162. In respect to the provisions of Section 32 of the 1995 Act, a Division Bench of the Kerala High Court in a judgment reported as Ezhome Sunni Valiya Juma Masjid v. Kerala Waqf Board held that when the Wakf Board is called upon to decide a lis which falls within its jurisdiction and has to be done based on the materials made available before it, after hearing the parties and its decision has far-reaching repercussion on the rights of the parties, it is a quasi-judicial function. It was held as under: (SCC OnLine Ker. Para 10).

“10. The aforementioned provisions dealing with the powers and duties of the waqf board and other related provisions under the Act would reveal there may be many acts which may be done by the Board. Among them, some are obviously administrative in nature. But, when the Board is called upon to decide a lis which falls within its jurisdiction and has to be done based on the materials made available before it, after hearing the parties and its decision has far-reaching repercussion on the rights of the parties, it has a quasi-judicial function. (See the decision in Puthucode Juma Ath Committee v. Abdul Rahiman). A quasi-judicial function is an administrative function which the law requires to be exercised in some respects as if it were judicial, It is subject to some measure of judicial procedure. As regards quasi-judicial functions, they cannot be delegated unless the authority concerned is enabled to do so expressly or by necessary implication. The general principle is that where any kind of a decision on lis has to be made, it must be made by the authority empowered by the statute concerned and by no one else. We will deal with the same further a little later."

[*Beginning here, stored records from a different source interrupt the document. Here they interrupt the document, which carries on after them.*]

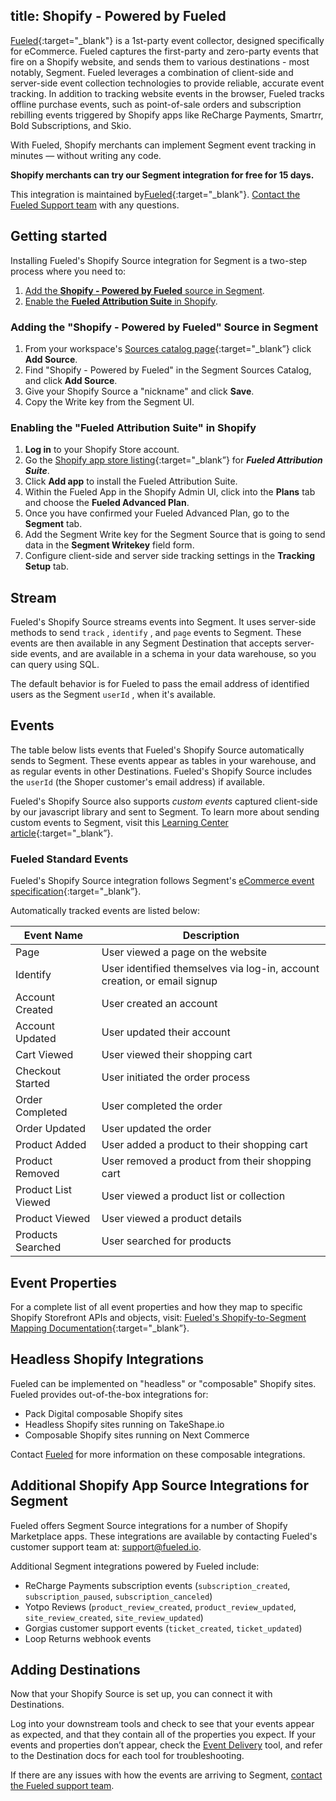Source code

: title: Shopify - Powered by Fueled
---

[Fueled](https://fueled.io){:target="_blank"} is a 1st-party event collector, designed specifically for eCommerce. Fueled captures the first-party and zero-party events that fire on a Shopify website, and sends them to various destinations - most notably, Segment. Fueled leverages a combination of client-side and server-side event collection technologies to provide reliable, accurate event tracking. In addition to tracking website events in the browser, Fueled tracks offline purchase events, such as point-of-sale orders and subscription rebilling events triggered by Shopify apps like ReCharge Payments, Smartrr, Bold Subscriptions, and Skio.

With Fueled, Shopify merchants can implement Segment event tracking in minutes — without writing any code.

**Shopify merchants can try our Segment integration for free for 15 days.**

This integration is maintained by[Fueled](https://fueled.io){:target="_blank"}. [Contact the Fueled Support team](mailto:support@fueled.io) with any questions.

## Getting started

Installing Fueled's Shopify Source integration for Segment is a two-step process where you need to:
1. [Add the **Shopify - Powered by Fueled** source in Segment](#adding-the-shopify---powered-by-fueled-source-in-segment).
2. [Enable the **Fueled Attribution Suite** in Shopify](#enable-the-fueled-attribution-suite-in-shopify). 

### Adding the "Shopify - Powered by Fueled" Source in Segment

1. From your workspace's [Sources catalog page](https://app.segment.com/goto-my-workspace/sources/catalog){:target="_blank”} click **Add Source**.
2. Find "Shopify - Powered by Fueled" in the Segment Sources Catalog, and click **Add Source**.
3. Give your Shopify Source a "nickname" and click **Save**.
4. Copy the Write key from the Segment UI.

### Enabling the "Fueled Attribution Suite" in Shopify

1. **Log in** to your Shopify Store account.
2. Go the [Shopify app store listing](https://apps.shopify.com/fueled-attribution-suite){:target="_blank”} for ***Fueled Attribution Suite***.
3. Click **Add app** to install the Fueled Attribution Suite.
4. Within the Fueled App in the Shopify Admin UI, click into the **Plans** tab and choose the **Fueled Advanced Plan**.
5. Once you have confirmed your Fueled Advanced Plan, go to the **Segment** tab.
6. Add the Segment Write key for the Segment Source that is going to send data in the **Segment Writekey** field form.
7. Configure client-side and server side tracking settings in the **Tracking Setup** tab.

## Stream

Fueled's Shopify Source streams events into Segment. It uses server-side methods to send `track` , `identify` , and `page` events to Segment. These events are then available in any Segment Destination that accepts server-side events, and are available in a schema in your data warehouse, so you can query using SQL.

The default behavior is for Fueled to pass the email address of identified users as the Segment `userId` , when it's available.

## Events

The table below lists events that Fueled's Shopify Source automatically sends to Segment. These events appear as tables in your warehouse, and as regular events in other Destinations. Fueled's Shopify Source includes the `userId` (the Shoper customer's email address) if available.

Fueled's Shopify Source also supports *custom events* captured client-side by our javascript library and sent to Segment. To learn more about sending custom events to Segment, visit this [Learning Center article](https://learn.fueled.io/apps/shopify/shopify-event-tracking/customizing-client-side-shopify-events){:target="_blank”}.

### Fueled Standard Events

Fueled's Shopify Source integration follows Segment's [eCommerce event specification](https://segment.com/docs/connections/spec/ecommerce/v2/){:target="_blank”}.

Automatically tracked events are listed below:

| Event Name           | Description                                      |
| -------------------- | ------------------------------------------------ |
| Page                 | User viewed a page on the website                |
| Identify             | User identified themselves via log-in, account creation, or email signup |
| Account Created      | User created an account                          |
| Account Updated      | User updated their account                       |
| Cart Viewed          | User viewed their shopping cart                  |
| Checkout Started     | User initiated the order process                 |
| Order Completed      | User completed the order                         |
| Order Updated        | User updated the order                           |
| Product Added        | User added a product to their shopping cart      |
| Product Removed      | User removed a product from their shopping cart  |
| Product List Viewed  | User viewed a product list or collection         |
| Product Viewed       | User viewed a product details                    |
| Products Searched    | User searched for products                       |

## Event Properties

For a complete list of all event properties and how they map to specific Shopify Storefront APIs and objects, visit: [Fueled's Shopify-to-Segment Mapping Documentation](https://learn.fueled.io/integrations/destinations/segment.com/segment-event-specifications){:target="_blank”}.

## Headless Shopify Integrations

Fueled can be implemented on "headless" or "composable" Shopify sites. Fueled provides out-of-the-box integrations for:

* Pack Digital composable Shopify sites
* Headless Shopify sites running on TakeShape.io
* Composable Shopify sites running on Next Commerce

Contact [Fueled](mailto:support@fueled.io) for more information on these composable integrations.

## Additional Shopify App Source Integrations for Segment

Fueled offers Segment Source integrations for a number of Shopify Marketplace apps. These integrations are available by contacting Fueled's customer support team at: [support@fueled.io](mailto:support@fueled.io).

Additional Segment integrations powered by Fueled include:

* ReCharge Payments subscription events (`subscription_created`, `subscription_paused`, `subscription_canceled`)
* Yotpo Reviews (`product_review_created`, `product_review_updated`, `site_review_created`, `site_review_updated`)
* Gorgias customer support events (`ticket_created`, `ticket_updated`)
* Loop Returns webhook events

## Adding Destinations

Now that your Shopify Source is set up, you can connect it with Destinations.

Log into your downstream tools and check to see that your events appear as expected, and that they contain all of the properties you expect. If your events and properties don’t appear, check the [Event Delivery](/docs/connections/event-delivery/) tool, and refer to the Destination docs for each tool for troubleshooting.

If there are any issues with how the events are arriving to Segment, [contact the Fueled support team](mailto:support@fueled.io).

163. Thus, we find that the power of the Board to investigate and determine the nature and extent of wakf is not purely an administrative function. Such power has to be read along with Section 40 of the Act which enjoins "a waqf board to collect information regarding any property which it has reason to believe to be wakf property and to decide the the question about the nature of the property after making such inquiry it may deem fit". The power to determine under Section 32(2)(n) is the source of power but the manner of exercising that power is contemplated under Section 40 of the 1995 Act. An inquiry is required to be conducted if a Board on the basis of information. collected finds that the property in question is a waqf property. An order passed thereon is subject to appeal before the Waqf Tribunal, after an inquiry required is conducted in terms of sub-section (1) of Section 40. Therefore, there cannot be any unilateral decision without recording any reason that how and why the property is included as a waqf property. The finding of the Wakf Board is final, subject to the right of appeal under sub-section (2). Thus, any decision of the Board is required to be as a reasoned order which could be tested in appeal before the Waqf Tribunal.

164. Therefore, the waqf board has power to determine the nature of the property as wakf under Section 32(2)(g) but after complying with the procedure prescribed as contained in Section 40. Such procedure categorically prescribes an inquiry be conducted. The conduct of inquiry presupposes compliance of the principles of natural justice so as to give opportunity of hearing to the affected parties. The proceedings produced by the waqf board do not show any inquiry conducted or any notice issued to either of the affected parties. Primarily, two factors had led the Wakf Board to issue the errata notification, that is, order of the Nazim Atiyat and the second survey report. Both may be considered as material available with the waqf board but in the absence of an inquiry conducted, it cannot be said to be in accordance with the procedure prescribed under Section 40 of the 1995 Act.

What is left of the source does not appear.